5 lakes that did not survive urbanization in India

Among many other resources, the cost of ubanisation almost always falls on the water bodies surrounding the area. This World Water Day special showcases 5 lakes from around India that have succumbed to the pressures of climate change and human intervention. That is indeed a tragedy, as lakes, more than anything else could do with more local awareness and support for them, considering the vital role they play in maintaining a region’s ecosystem, including water table and more.

Badkhal Lake
(Badkhal Lake: source: http://newsncr.in/2017/06/अपनों-की-शिकार-बड़खल-झील/)

 

Situated on the outskirts of Delhi (Faridabad), this lake that was once spread over 40 acres, has now been reduced to a dried up path of vegetation. The Lake was once a major attraction and retreat for the people living nearby. It has been dry for almost 15 years now and shows no signs of revival. The Badkhal Lake was dependent on rains and a nearby water source in the Baniya Khan area of the Aravalli’s. However, continued mining and stone crushing around the Aravalli’s disrupted the source’s flow.
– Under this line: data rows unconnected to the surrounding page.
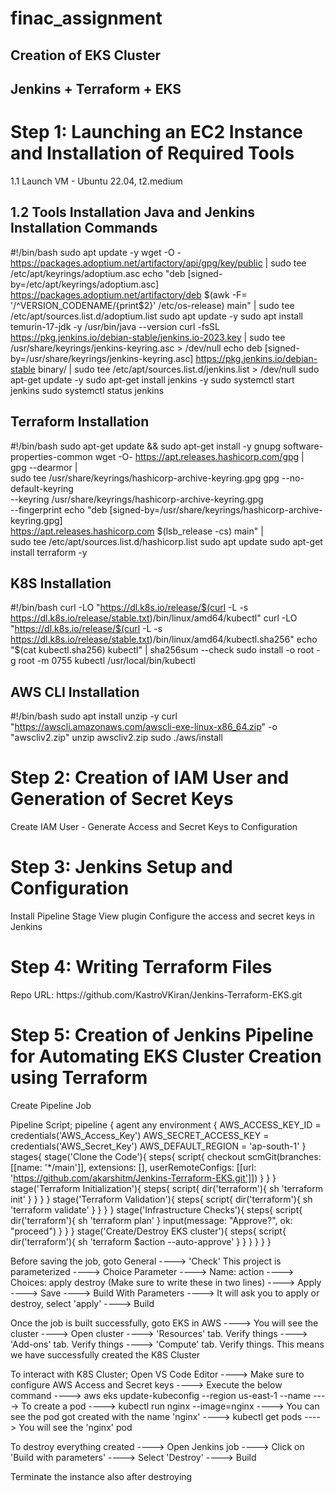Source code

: # finac_assignment

Creation of EKS Cluster
--------------------------------------------------------------------------------------------------------------------------------------------------------------------------
Jenkins + Terraform + EKS 
--------------------------------------------------------------------------------------------------------------------------------------------------------------------------

Step 1: Launching an EC2 Instance and Installation of Required Tools
=======================================================
1.1 Launch VM - Ubuntu 22.04, t2.medium

1.2 Tools Installation
Java and Jenkins Installation Commands
---------------------------------------------------------
#!/bin/bash
sudo apt update -y
wget -O - https://packages.adoptium.net/artifactory/api/gpg/key/public | sudo tee /etc/apt/keyrings/adoptium.asc
echo "deb [signed-by=/etc/apt/keyrings/adoptium.asc] https://packages.adoptium.net/artifactory/deb $(awk -F= '/^VERSION_CODENAME/{print$2}' /etc/os-release) main" | sudo tee /etc/apt/sources.list.d/adoptium.list
sudo apt update -y
sudo apt install temurin-17-jdk -y
/usr/bin/java --version
curl -fsSL https://pkg.jenkins.io/debian-stable/jenkins.io-2023.key | sudo tee /usr/share/keyrings/jenkins-keyring.asc > /dev/null
echo deb [signed-by=/usr/share/keyrings/jenkins-keyring.asc] https://pkg.jenkins.io/debian-stable binary/ | sudo tee /etc/apt/sources.list.d/jenkins.list > /dev/null
sudo apt-get update -y
sudo apt-get install jenkins -y
sudo systemctl start jenkins
sudo systemctl status jenkins

Terraform Installation
---------------------------------------------------------
#!/bin/bash
sudo apt-get update && sudo apt-get install -y gnupg software-properties-common
wget -O- https://apt.releases.hashicorp.com/gpg | \
gpg --dearmor | \
sudo tee /usr/share/keyrings/hashicorp-archive-keyring.gpg
gpg --no-default-keyring \
--keyring /usr/share/keyrings/hashicorp-archive-keyring.gpg \
--fingerprint
echo "deb [signed-by=/usr/share/keyrings/hashicorp-archive-keyring.gpg] \
https://apt.releases.hashicorp.com $(lsb_release -cs) main" | \
sudo tee /etc/apt/sources.list.d/hashicorp.list
sudo apt update
sudo apt-get install terraform -y

K8S Installation
---------------------------------------------------------
#!/bin/bash
curl -LO "https://dl.k8s.io/release/$(curl -L -s https://dl.k8s.io/release/stable.txt)/bin/linux/amd64/kubectl"
curl -LO "https://dl.k8s.io/release/$(curl -L -s https://dl.k8s.io/release/stable.txt)/bin/linux/amd64/kubectl.sha256"
echo "$(cat kubectl.sha256)  kubectl" | sha256sum --check
sudo install -o root -g root -m 0755 kubectl /usr/local/bin/kubectl 

AWS CLI Installation
---------------------------------------------------------
#!/bin/bash
sudo apt install unzip -y
curl "https://awscli.amazonaws.com/awscli-exe-linux-x86_64.zip" -o "awscliv2.zip"
unzip awscliv2.zip
sudo ./aws/install

Step 2: Creation of IAM User and Generation of Secret Keys
=======================================================
Create IAM User - Generate Access and Secret Keys to Configuration

Step 3: Jenkins Setup and Configuration 
=======================================================
Install Pipeline Stage View plugin
Configure the access and secret keys in Jenkins

Step 4: Writing Terraform Files 
=======================================================
<Refer the GitHub Repo for the Terraform Files>
Repo URL: https://github.com/KastroVKiran/Jenkins-Terraform-EKS.git

Step 5: Creation of Jenkins Pipeline for Automating EKS Cluster Creation using Terraform
====================================================================
Create Pipeline Job

Pipeline Script;
pipeline {
    agent any
    environment {
        AWS_ACCESS_KEY_ID = credentials('AWS_Access_Key')
        AWS_SECRET_ACCESS_KEY = credentials('AWS_Secret_Key')
        AWS_DEFAULT_REGION = 'ap-south-1'
    }
    stages{
        stage('Clone the Code'){
            steps{
                script{
                    checkout scmGit(branches: [[name: '*/main']], extensions: [], userRemoteConfigs: [[url: 'https://github.com/akarshitm/Jenkins-Terraform-EKS.git']])
                }
            }
        }
        stage('Terraform Initialization'){
            steps{
                script{
                    dir('terraform'){
                         sh 'terraform init'
                    }
                }
            }
        }
        stage('Terraform Validation'){
            steps{
                script{
                    dir('terraform'){
                         sh 'terraform validate'
                    }
                }
            }
        }
        stage('Infrastructure Checks'){
            steps{
                script{
                    dir('terraform'){
                         sh 'terraform plan'
                    }
                    input(message: "Approve?", ok: "proceed")
                }
            }
        }
        stage('Create/Destroy EKS cluster'){
            steps{
                script{
                    dir('terraform'){
                         sh 'terraform $action --auto-approve'
                    }
                }
            }
        }
    }
}

Before saving the job, goto General ----> 'Check' This project is parameterized ----> Choice Parameter ----> Name: action ----> Choices: 
apply
destroy (Make sure to write these in two lines) ----> Apply ----> Save ----> Build With Parameters ----> It will ask you to apply or destroy, select 'apply'  ----> Build


Once the job is built successfully, goto EKS in AWS ----> You will see the cluster ----> Open cluster ----> 'Resources' tab. Verify things ----> 'Add-ons' tab. Verify things ----> 'Compute' tab. Verify things.
This means we have successfully created the K8S Cluster

To interact with K8S Cluster;
Open VS Code Editor ----> Make sure to configure AWS Access and Secret keys ----> Execute the below command ----> 
aws eks update-kubeconfig --region us-east-1 --name <ClusterName> ----> To create a pod ----> kubectl run nginx --image=nginx ----> You can see the pod got created with the name 'nginx' ----> kubectl get pods ----> You will see the 'nginx' pod

To destroy everything created ----> Open Jenkins job ----> Click on 'Build with parameters' ----> Select 'Destroy' ----> Build

Terminate the instance also after destroying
This combined with the scarce rainfall caused the lake to dry up.

Koramangala Lake

Kempe Gowda I famously called Bangalore “the city of a thousand lakes”. The city boasted of 400 lakes in the early 20th century, which was reduced to 285 in the 1970s and is less than 17 now (this figure shows healthy lakes). So what happened to the city with a thousand lakes? The increased encroachment of the land by land mafia compounded by the legalization of the land encroachment by local government has led to the disappearance of these lakes. The rapid fall in the city’s water table also has a big hand in it. One such famous lake to dry up is the Koramangala Lake, once spread over 17acres has now been converted into a football stadium and other residential/commercial complexes.

 

Purana Qila Lake

 

Delhi’s iconic lake dating back to the 1520s dried up last year. In a classic “passing the buck” situation between various government agencies the lake was left to fend for itself in Delhi’s burning temperatures. Earlier the Yamuna used to feed the lake however, since the Yamuna migrated to the east the lake’s primary source of water was the groundwater beneath it. Although, with the water table almost gone, no stable source was left to feed the lake. The government’s lack of responsibility has made Delhi lose a valuable water body.

 Raviryala Lake

The Raviryala Lake is situated approximately 40 Km from Hyderabad. The lake once served as a vital source of irrigation for four villages. It has now been dry for almost 8-10 years. The rapid rate of infrastructural development and excessive mining in the area have massively contributed to the lake’s current situation. The extensive deforestation around the lake and its land being used as garbage dumping ground caused further degradation of the lake. With lake’s water table severely low it hard to believe that this was once a thriving source of fresh water for hundreds of people.

Charkop Lake

 

Charkop Lake in Kandivali district of Mumbai was once a 4.5 acre wetlands, now is but a mere shadow of it’s past. The 60-year-old lake has less than 20% of water left in it. The lake has dried up due to systematic encroachment and land filling by illegal predators. The lake’s current state has been reduced to a dumping ground, containing more plastic than anything else.